**YOUR OBJECTIVE**. The pictures must be left out, while the rest of the data is copied exactly.
++++++++++
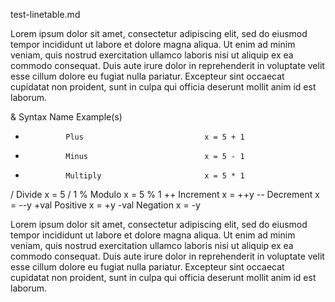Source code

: test-linetable.md


Lorem ipsum dolor sit amet, consectetur adipiscing elit, sed do
eiusmod tempor incididunt ut labore et dolore magna aliqua. Ut enim ad
minim veniam, quis nostrud exercitation ullamco laboris nisi ut
aliquip ex ea commodo consequat. Duis aute irure dolor in
reprehenderit in voluptate velit esse cillum dolore eu fugiat nulla
pariatur. Excepteur sint occaecat cupidatat non proident, sunt in
culpa qui officia deserunt mollit anim id est laborum.

&
Syntax         Name                           Example(s)
+              Plus                           x = 5 + 1
-              Minus                          x = 5 - 1
*              Multiply                       x = 5 * 1
/              Divide                         x = 5 / 1
%              Modulo                         x = 5 % 1
++             Increment                      x = ++y
--             Decrement                      x = --y
+val           Positive                       x = +y
-val           Negation                       x = -y

Lorem ipsum dolor sit amet, consectetur adipiscing elit, sed do
eiusmod tempor incididunt ut labore et dolore magna aliqua. Ut enim ad
minim veniam, quis nostrud exercitation ullamco laboris nisi ut
aliquip ex ea commodo consequat. Duis aute irure dolor in
reprehenderit in voluptate velit esse cillum dolore eu fugiat nulla
pariatur. Excepteur sint occaecat cupidatat non proident, sunt in
culpa qui officia deserunt mollit anim id est laborum.
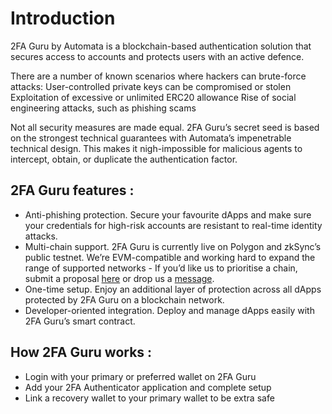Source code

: # Introduction
2FA Guru by Automata is a blockchain-based authentication solution that secures access to accounts and protects users with an active defence. 

There are a number of known scenarios where hackers can brute-force attacks: 
User-controlled private keys can be compromised or stolen
Exploitation of excessive or unlimited ERC20 allowance 
Rise of social engineering attacks, such as phishing scams 

Not all security measures are made equal. 2FA Guru’s secret seed is based on the strongest technical guarantees with Automata’s impenetrable technical design. This makes it nigh-impossible for malicious agents to intercept, obtain, or duplicate the authentication factor. 

## 2FA Guru features :
- Anti-phishing protection. Secure your favourite dApps and make sure your credentials for high-risk accounts are resistant to real-time identity attacks. 
- Multi-chain support. 2FA Guru is currently live on Polygon and zkSync’s public testnet. We’re EVM-compatible and working hard to expand the range of supported networks - If you’d like us to prioritise a chain, submit a proposal [here](https://forms.gle/xnwQZepySGiEyyNy9) or drop us a [message](mailto:2fa.guru@ata.network). 
- One-time setup. Enjoy an additional layer of protection across all dApps protected by 2FA Guru on a blockchain network.
- Developer-oriented integration. Deploy and manage dApps easily with 2FA Guru’s smart contract. 

## How 2FA Guru works :

- Login with your primary or preferred wallet on 2FA Guru
- Add your 2FA Authenticator application and complete setup
- Link a recovery wallet to your primary wallet to be extra safe
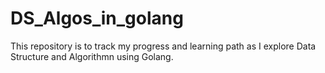 # DS_Algos_in_golang

This repository is to track my progress and learning path as I explore Data Structure and Algorithmn using Golang.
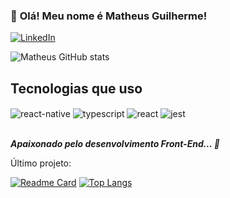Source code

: ### 👋 <strong>Olá! Meu nome é Matheus Guilherme!</strong>

[![LinkedIn](https://img.shields.io/badge/LinkedIn-0077B5?style=for-the-badge&logo=linkedin&logoColor=white)](https://www.linkedin.com/in/matheus-guilherme-mgcm/)

![Matheus GitHub stats](https://github-readme-stats.vercel.app/api?username=MatheusGCM&show_icons=true&theme=react)

## Tecnologias que uso

<div style="display: inline_block">
  <img align="center" alt="react-native" src="https://img.shields.io/badge/React_Native-20232A?style=for-the-badge&logo=react&logoColor=61DAFB" />
  <img align="center" alt="typescript" src="https://shields.io/badge/TypeScript-3178C6?logo=TypeScript&logoColor=FFF&style=flat-square" />
  <img align="center" alt="react" src="https://img.shields.io/badge/React-20232A?style=for-the-badge&logo=react&logoColor=61DAFB" />
  <img align="center" alt="jest" src="https://img.shields.io/badge/Jest-323330?style=for-the-badge&logo=Jest&logoColor=white" />
<div>

<br>

<strong><i>Apaixonado pelo desenvolvimento Front-End... 🥰</i></strong>

Último projeto: 

[![Readme Card](https://github-readme-stats.vercel.app/api/pin/?username=MatheusGCM&repo=CompassFlix&theme=react)](https://github.com/MatheusGCM/CompassFlix)
[![Top Langs](https://github-readme-stats.vercel.app/api/top-langs/?username=MatheusGCM&layout=compact&theme=react)](https://github.com/MatheusGCM/MatheusGCM)

##
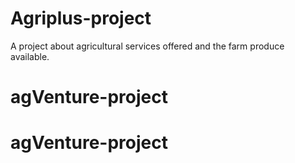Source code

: # Agriplus-project
A project about agricultural services offered and the farm produce available.
# agVenture-project
# agVenture-project
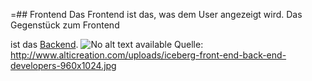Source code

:=## Frontend
Das Frontend ist das, was dem User angezeigt wird. Das Gegenstück zum Frontend


ist das [Backend](/de/wiki/backend).
![No alt text available](/de/wiki/iceberg-front-end-back-end-developers-960x1024.jpg)
Quelle: http://www.alticreation.com/uploads/iceberg-front-end-back-end-developers-960x1024.jpg
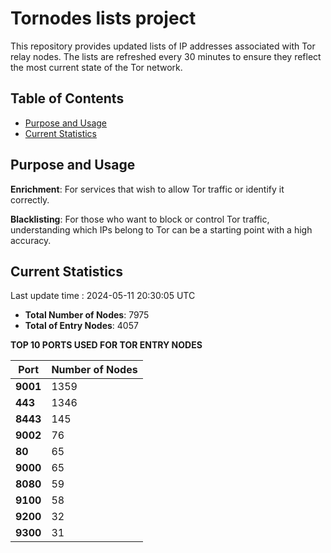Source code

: # Tornodes lists project

This repository provides updated lists of IP addresses associated with Tor relay nodes. The lists are refreshed every 30 minutes to ensure they reflect the most current state of the Tor network.

## Table of Contents

- [Purpose and Usage](#purpose-and-usage)
- [Current Statistics](#current-statistics)


## Purpose and Usage

**Enrichment**: For services that wish to allow Tor traffic or identify it correctly.

**Blacklisting**: For those who want to block or control Tor traffic, understanding which IPs belong to Tor can be a starting point with a high accuracy.

## Current Statistics

Last update time : 2024-05-11 20:30:05 UTC

- **Total Number of Nodes**: 7975
- **Total of Entry Nodes**: 4057

**TOP 10 PORTS USED FOR TOR ENTRY NODES**

| **Port** | **Number of Nodes** |
|------|-----------------|
| **9001**   | 1359  |
| **443**   | 1346  |
| **8443**   | 145  |
| **9002**   | 76  |
| **80**   | 65  |
| **9000**   | 65  |
| **8080**   | 59  |
| **9100**   | 58  |
| **9200**   | 32  |
| **9300**   | 31  |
++++++++++
**TASK ANSWER**.
Source code

: test-linetable.md


Lorem ipsum dolor sit amet, consectetur adipiscing elit, sed do
eiusmod tempor incididunt ut labore et dolore magna aliqua. Ut enim ad
minim veniam, quis nostrud exercitation ullamco laboris nisi ut
aliquip ex ea commodo consequat. Duis aute irure dolor in
reprehenderit in voluptate velit esse cillum dolore eu fugiat nulla
pariatur. Excepteur sint occaecat cupidatat non proident, sunt in
culpa qui officia deserunt mollit anim id est laborum.

&
Syntax         Name                           Example(s)
+              Plus                           x = 5 + 1
-              Minus                          x = 5 - 1
*              Multiply                       x = 5 * 1
/              Divide                         x = 5 / 1
%              Modulo                         x = 5 % 1
++             Increment                      x = ++y
--             Decrement                      x = --y
+val           Positive                       x = +y
-val           Negation                       x = -y

Lorem ipsum dolor sit amet, consectetur adipiscing elit, sed do
eiusmod tempor incididunt ut labore et dolore magna aliqua. Ut enim ad
minim veniam, quis nostrud exercitation ullamco laboris nisi ut
aliquip ex ea commodo consequat. Duis aute irure dolor in
reprehenderit in voluptate velit esse cillum dolore eu fugiat nulla
pariatur. Excepteur sint occaecat cupidatat non proident, sunt in
culpa qui officia deserunt mollit anim id est laborum.
Source code

: # Introduction
2FA Guru by Automata is a blockchain-based authentication solution that secures access to accounts and protects users with an active defence. 

There are a number of known scenarios where hackers can brute-force attacks: 
User-controlled private keys can be compromised or stolen
Exploitation of excessive or unlimited ERC20 allowance 
Rise of social engineering attacks, such as phishing scams 

Not all security measures are made equal. 2FA Guru’s secret seed is based on the strongest technical guarantees with Automata’s impenetrable technical design. This makes it nigh-impossible for malicious agents to intercept, obtain, or duplicate the authentication factor. 

## 2FA Guru features :
- Anti-phishing protection. Secure your favourite dApps and make sure your credentials for high-risk accounts are resistant to real-time identity attacks. 
- Multi-chain support. 2FA Guru is currently live on Polygon and zkSync’s public testnet. We’re EVM-compatible and working hard to expand the range of supported networks - If you’d like us to prioritise a chain, submit a proposal [here](https://forms.gle/xnwQZepySGiEyyNy9) or drop us a [message](mailto:2fa.guru@ata.network). 
- One-time setup. Enjoy an additional layer of protection across all dApps protected by 2FA Guru on a blockchain network.
- Developer-oriented integration. Deploy and manage dApps easily with 2FA Guru’s smart contract. 

## How 2FA Guru works :

- Login with your primary or preferred wallet on 2FA Guru
- Add your 2FA Authenticator application and complete setup
- Link a recovery wallet to your primary wallet to be extra safe
 # DS_Algos_in_golang

This repository is to track my progress and learning path as I explore Data Structure and Algorithmn using Golang.
Source code

: ### 👋 <strong>Olá! Meu nome é Matheus Guilherme!</strong>

[![LinkedIn](https://img.shields.io/badge/LinkedIn-0077B5?style=for-the-badge&logo=linkedin&logoColor=white)](https://www.linkedin.com/in/matheus-guilherme-mgcm/)

![Matheus GitHub stats](https://github-readme-stats.vercel.app/api?username=MatheusGCM&show_icons=true&theme=react)

## Tecnologias que uso

<div style="display: inline_block">
  <img align="center" alt="react-native" src="https://img.shields.io/badge/React_Native-20232A?style=for-the-badge&logo=react&logoColor=61DAFB" />
  <img align="center" alt="typescript" src="https://shields.io/badge/TypeScript-3178C6?logo=TypeScript&logoColor=FFF&style=flat-square" />
  <img align="center" alt="react" src="https://img.shields.io/badge/React-20232A?style=for-the-badge&logo=react&logoColor=61DAFB" />
  <img align="center" alt="jest" src="https://img.shields.io/badge/Jest-323330?style=for-the-badge&logo=Jest&logoColor=white" />
<div>

<br>

<strong><i>Apaixonado pelo desenvolvimento Front-End... 🥰</i></strong>

Último projeto: 

[![Readme Card](https://github-readme-stats.vercel.app/api/pin/?username=MatheusGCM&repo=CompassFlix&theme=react)](https://github.com/MatheusGCM/CompassFlix)
[![Top Langs](https://github-readme-stats.vercel.app/api/top-langs/?username=MatheusGCM&layout=compact&theme=react)](https://github.com/MatheusGCM/MatheusGCM)

##
Source code

: # Agriplus-project
A project about agricultural services offered and the farm produce available.
# agVenture-project
# agVenture-project
Source code

:=## Frontend
Das Frontend ist das, was dem User angezeigt wird. Das Gegenstück zum Frontend


ist das [Backend](/de/wiki/backend).
![No alt text available](/de/wiki/iceberg-front-end-back-end-developers-960x1024.jpg)
Quelle: http://www.alticreation.com/uploads/iceberg-front-end-back-end-developers-960x1024.jpg
Source code

: # Tornodes lists project

This repository provides updated lists of IP addresses associated with Tor relay nodes. The lists are refreshed every 30 minutes to ensure they reflect the most current state of the Tor network.

## Table of Contents

- [Purpose and Usage](#purpose-and-usage)
- [Current Statistics](#current-statistics)


## Purpose and Usage

**Enrichment**: For services that wish to allow Tor traffic or identify it correctly.

**Blacklisting**: For those who want to block or control Tor traffic, understanding which IPs belong to Tor can be a starting point with a high accuracy.

## Current Statistics

Last update time : 2024-05-11 20:30:05 UTC

- **Total Number of Nodes**: 7975
- **Total of Entry Nodes**: 4057

**TOP 10 PORTS USED FOR TOR ENTRY NODES**

| **Port** | **Number of Nodes** |
|------|-----------------|
| **9001**   | 1359  |
| **443**   | 1346  |
| **8443**   | 145  |
| **9002**   | 76  |
| **80**   | 65  |
| **9000**   | 65  |
| **8080**   | 59  |
| **9100**   | 58  |
| **9200**   | 32  |
| **9300**   | 31  |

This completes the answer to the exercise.